Uma questão lógica, visto que não daria tempo de contratar e trazer o Whitesnake em tão pouco tempo entre o acidente e o show. A colisão automobilística ocorreu em 31 de dezembro de 1984 e o Rock In Rio de 1985 começou em 11 de janeiro de 1985.”

Houve contestação nos comentários. Alguns leitores disseram que o show do Def Leppard, no Rock In Rio 1985, só foi cancelado graças ao acidente. E afirmaram que a informação descrita no texto estava equivocada – apesar de uma questão lógica ter sido apresentada na argumentação e de registros apontarem que “Hysteria” começou, sim, a ser composto em 1984.

Em contrapartida, o leitor Ricardo Maudonnet trouxe, também nos comentários, um documento interessante. De acordo com ele, no dia 18 de novembro, o jornal Folha de S. Paulo havia noticiado o cancelamento do show do Def Leppard no Rock In Rio. Ou seja: foi, sim, antes do acidente que Rick Allen sofreu, em 31 de dezembro de 1984.

Veja:

“O conjunto norte-americano Def Leppard, que estava programado para se apresentar no festival ‘Rock In Rio’, em janeiro, cancelou sua vinda. Em seu lugar, será apresentado o grupo Whitesnake, também americano”, diz a nota, publicada na coluna “Estilo e Prazer”, presente no caderno Ilustrada do jornal Folha de S. Paulo, em 18 de novembro de 1984 – mais de 40 dias antes do acidente.

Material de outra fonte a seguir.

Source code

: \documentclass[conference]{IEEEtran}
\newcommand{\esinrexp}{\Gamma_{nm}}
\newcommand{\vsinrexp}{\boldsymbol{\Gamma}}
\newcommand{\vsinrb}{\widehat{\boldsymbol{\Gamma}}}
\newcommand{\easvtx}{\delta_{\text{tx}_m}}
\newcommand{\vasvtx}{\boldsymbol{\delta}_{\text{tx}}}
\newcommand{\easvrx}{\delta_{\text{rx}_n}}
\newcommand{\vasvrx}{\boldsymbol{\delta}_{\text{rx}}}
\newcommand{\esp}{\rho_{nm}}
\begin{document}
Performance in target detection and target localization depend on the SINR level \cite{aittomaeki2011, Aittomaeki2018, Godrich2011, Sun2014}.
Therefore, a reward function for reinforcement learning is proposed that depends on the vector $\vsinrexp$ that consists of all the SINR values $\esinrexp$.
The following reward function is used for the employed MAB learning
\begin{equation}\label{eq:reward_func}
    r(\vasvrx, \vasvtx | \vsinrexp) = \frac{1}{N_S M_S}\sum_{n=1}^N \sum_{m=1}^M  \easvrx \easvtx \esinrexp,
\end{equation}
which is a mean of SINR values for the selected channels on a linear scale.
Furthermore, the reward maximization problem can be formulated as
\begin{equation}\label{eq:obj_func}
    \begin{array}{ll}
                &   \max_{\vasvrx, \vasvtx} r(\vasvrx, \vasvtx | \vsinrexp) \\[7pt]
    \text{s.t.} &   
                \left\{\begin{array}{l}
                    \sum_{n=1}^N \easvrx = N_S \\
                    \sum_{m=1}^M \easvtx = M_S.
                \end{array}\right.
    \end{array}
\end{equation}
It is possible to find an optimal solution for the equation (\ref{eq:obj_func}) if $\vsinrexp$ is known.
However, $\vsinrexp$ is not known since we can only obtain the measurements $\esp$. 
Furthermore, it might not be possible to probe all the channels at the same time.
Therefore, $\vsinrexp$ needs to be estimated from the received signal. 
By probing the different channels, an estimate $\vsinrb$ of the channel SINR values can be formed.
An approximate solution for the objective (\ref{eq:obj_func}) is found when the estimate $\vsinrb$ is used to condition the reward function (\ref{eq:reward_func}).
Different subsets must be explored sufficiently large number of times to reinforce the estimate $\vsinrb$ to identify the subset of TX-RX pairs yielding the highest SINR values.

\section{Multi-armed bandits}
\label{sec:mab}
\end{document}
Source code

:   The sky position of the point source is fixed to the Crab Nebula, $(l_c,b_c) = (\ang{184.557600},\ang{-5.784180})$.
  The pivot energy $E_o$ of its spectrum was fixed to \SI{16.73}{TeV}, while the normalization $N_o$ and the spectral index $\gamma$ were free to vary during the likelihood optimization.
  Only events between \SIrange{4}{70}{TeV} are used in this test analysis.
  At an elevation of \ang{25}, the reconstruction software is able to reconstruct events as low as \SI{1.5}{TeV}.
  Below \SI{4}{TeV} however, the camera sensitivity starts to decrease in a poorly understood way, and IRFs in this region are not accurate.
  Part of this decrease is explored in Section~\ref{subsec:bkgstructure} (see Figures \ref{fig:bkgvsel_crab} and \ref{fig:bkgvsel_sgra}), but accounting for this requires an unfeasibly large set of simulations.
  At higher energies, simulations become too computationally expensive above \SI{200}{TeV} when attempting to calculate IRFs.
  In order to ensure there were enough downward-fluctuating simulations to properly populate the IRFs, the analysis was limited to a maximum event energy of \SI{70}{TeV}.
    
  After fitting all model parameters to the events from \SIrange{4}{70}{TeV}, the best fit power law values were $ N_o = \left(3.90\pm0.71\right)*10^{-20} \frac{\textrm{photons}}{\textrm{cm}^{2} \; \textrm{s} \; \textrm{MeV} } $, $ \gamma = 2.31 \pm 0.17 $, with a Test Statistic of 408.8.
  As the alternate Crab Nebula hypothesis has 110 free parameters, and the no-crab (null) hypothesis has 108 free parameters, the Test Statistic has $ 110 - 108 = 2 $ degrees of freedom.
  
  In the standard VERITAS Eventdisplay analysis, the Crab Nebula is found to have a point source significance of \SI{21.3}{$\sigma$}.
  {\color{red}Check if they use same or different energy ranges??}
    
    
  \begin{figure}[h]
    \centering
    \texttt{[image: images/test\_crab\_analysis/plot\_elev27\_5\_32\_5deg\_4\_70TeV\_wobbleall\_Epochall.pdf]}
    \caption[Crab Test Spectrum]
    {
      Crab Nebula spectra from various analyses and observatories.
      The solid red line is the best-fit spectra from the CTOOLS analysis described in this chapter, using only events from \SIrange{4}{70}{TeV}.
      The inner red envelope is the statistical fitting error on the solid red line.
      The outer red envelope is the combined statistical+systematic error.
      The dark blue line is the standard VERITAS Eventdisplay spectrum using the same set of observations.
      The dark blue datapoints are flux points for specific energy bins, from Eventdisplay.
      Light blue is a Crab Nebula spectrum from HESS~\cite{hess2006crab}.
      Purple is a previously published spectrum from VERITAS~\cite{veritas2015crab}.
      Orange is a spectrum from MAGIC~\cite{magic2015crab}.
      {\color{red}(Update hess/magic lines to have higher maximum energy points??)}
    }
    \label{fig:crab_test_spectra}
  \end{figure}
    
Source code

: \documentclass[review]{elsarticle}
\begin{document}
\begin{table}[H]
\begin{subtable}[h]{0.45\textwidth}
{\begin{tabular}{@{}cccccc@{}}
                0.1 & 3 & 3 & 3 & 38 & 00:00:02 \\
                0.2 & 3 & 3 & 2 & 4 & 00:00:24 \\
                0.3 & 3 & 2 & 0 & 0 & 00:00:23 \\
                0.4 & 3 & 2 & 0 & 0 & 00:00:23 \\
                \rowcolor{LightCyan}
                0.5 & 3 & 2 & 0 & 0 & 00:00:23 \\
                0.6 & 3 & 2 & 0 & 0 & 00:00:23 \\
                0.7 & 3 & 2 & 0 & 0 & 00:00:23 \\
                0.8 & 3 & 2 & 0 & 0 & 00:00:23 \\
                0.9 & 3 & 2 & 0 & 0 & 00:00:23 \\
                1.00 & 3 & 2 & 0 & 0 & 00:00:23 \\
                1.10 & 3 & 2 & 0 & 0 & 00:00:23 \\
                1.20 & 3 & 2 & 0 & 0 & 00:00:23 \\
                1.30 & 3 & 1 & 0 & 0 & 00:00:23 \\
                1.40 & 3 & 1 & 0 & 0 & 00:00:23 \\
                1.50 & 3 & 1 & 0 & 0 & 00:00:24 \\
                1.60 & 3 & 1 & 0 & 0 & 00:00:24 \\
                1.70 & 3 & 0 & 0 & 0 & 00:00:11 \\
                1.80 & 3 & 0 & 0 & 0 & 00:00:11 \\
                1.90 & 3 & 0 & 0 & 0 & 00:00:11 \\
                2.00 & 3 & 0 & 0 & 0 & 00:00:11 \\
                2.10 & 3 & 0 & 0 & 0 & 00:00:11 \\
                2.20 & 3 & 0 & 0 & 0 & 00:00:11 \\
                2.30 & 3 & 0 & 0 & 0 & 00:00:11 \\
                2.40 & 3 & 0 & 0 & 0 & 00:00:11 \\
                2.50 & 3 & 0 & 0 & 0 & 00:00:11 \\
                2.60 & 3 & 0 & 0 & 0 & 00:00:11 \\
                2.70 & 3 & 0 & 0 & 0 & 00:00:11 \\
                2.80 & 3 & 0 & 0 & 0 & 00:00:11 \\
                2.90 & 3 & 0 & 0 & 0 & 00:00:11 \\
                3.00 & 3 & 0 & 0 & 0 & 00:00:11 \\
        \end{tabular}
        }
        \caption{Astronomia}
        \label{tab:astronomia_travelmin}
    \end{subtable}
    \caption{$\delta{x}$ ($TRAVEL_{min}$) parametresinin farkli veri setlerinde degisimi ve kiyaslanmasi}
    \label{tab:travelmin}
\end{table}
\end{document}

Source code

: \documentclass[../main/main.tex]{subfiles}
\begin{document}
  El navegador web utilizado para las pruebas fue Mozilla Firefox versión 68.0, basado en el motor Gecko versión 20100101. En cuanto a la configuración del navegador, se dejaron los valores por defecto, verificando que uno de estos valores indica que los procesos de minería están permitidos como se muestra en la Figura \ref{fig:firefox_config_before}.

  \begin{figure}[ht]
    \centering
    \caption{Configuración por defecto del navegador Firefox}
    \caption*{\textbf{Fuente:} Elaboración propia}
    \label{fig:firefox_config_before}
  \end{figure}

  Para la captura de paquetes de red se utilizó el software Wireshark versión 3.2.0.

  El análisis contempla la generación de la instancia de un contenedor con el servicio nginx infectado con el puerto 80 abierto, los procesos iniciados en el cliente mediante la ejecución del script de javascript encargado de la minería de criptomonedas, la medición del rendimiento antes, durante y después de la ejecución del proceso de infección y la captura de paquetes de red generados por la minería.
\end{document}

Apesar de não remeter ao assunto deste artigo, vale destacar, inclusive, um pequeno erro na nota da Folha. O texto em questão diz que Def Leppard e Whitesnake são grupos americanos, mas, na verdade, são britânicos.

O motivo do cancelamento não é especificado na curta nota publicada pela Folha. No entanto, além de ser possível afirmar que não foi graças ao acidente de Rick Allen, basta pesquisar um pouco sobre a concepção do disco “Hysteria” para entender o motivo do show ter sido cancelado.

O Def Leppard havia encerrado a turnê de divulgação de “Pyromania” em fevereiro de 1984. Após isso, a gravadora Vertigo Records deu alguns meses para que o grupo começasse a trabalhar no sucessor, que viria a ser “Hysteria” e que só chegaria a público em agosto de 1987 – neste caso, sim, graças ao acidente sofrido por Rick Allen.

O processo de composição de “Hysteria”, até então intitulado provisoriamente de “Animal Instinct”, teve início já em fevereiro de 1984, com o produtor “Mutt” Lange, o guru de “Pyromania”. No entanto, Lange abandonou o projeto após a pré-produção, alegando exaustão da puxada agenda que cumpriu nos anos anteriores.

O compositor de Meat Loaf, Jim Steinman, foi trazido para ajudar na composição das músicas com o Def Leppard. No entanto, não deu certo: Steinman queria que o grupo promovesse uma “volta às raízes” do NWOBHM praticado em seus primeiros registros, enquanto o Leppard queria apostar na pegada comercial presente em “Hysteria”.

Um dos poucos resultados deste período com Jim Steinman foi uma versão de “Don’t Shoot Shotgun” que não agradou a ninguém. Jim Steinman, então, foi dispensado. Depois, os próprios integrantes do Def Leppard tentaram produzir o disco, com o engenheiro de mixagem Nigel Green. Também não deu certo.

Depois de meses de tentativas, o Def Leppard não havia saído do zero. Não havia nada preparado para o disco que viria a ser “Hysteria”. A gravadora, por sua vez, queria que o disco fosse lançado ainda em 1985 – sem, obviamente, saber do acidente que faria Rick Allen perder o seu braço esquerdo.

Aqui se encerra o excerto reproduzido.